About this task
Only the lines from the beginning of the data below through the line that contains "Bump Prometheus to" should be repeated, exactly as written.

[Extracted data entries]
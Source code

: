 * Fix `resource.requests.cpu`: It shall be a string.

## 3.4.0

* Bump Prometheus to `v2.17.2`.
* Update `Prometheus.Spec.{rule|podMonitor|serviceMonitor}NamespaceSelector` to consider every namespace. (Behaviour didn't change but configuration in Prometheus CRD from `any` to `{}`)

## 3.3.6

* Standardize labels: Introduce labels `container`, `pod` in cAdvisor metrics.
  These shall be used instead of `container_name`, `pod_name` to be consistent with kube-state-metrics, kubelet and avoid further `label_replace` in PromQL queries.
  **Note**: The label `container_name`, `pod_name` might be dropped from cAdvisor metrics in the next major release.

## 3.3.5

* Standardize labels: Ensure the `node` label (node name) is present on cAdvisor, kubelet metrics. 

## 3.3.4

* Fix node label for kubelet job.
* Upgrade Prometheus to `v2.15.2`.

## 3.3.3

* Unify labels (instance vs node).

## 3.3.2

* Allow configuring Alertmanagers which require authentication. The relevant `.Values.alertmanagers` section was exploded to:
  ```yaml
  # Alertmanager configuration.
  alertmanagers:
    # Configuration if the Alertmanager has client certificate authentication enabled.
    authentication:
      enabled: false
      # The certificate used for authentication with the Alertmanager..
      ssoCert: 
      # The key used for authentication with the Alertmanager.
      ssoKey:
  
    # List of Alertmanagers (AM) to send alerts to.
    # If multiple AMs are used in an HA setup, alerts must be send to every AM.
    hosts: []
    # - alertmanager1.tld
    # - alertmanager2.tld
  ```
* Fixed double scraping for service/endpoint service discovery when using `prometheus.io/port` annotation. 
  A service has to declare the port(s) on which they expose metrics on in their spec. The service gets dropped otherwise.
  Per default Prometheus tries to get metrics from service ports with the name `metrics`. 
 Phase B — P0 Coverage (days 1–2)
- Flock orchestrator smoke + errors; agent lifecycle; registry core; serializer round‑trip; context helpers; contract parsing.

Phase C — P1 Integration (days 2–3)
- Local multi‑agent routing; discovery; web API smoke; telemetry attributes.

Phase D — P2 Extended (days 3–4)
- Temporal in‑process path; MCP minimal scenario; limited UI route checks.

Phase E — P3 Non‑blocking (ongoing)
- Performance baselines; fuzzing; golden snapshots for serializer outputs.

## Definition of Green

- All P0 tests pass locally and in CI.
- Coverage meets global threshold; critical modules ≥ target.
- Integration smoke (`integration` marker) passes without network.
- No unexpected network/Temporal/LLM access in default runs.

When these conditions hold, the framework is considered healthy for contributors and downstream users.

Output
Source code

: * Fix `resource.requests.cpu`: It shall be a string.

## 3.4.0

* Bump Prometheus to `v2.17.2`.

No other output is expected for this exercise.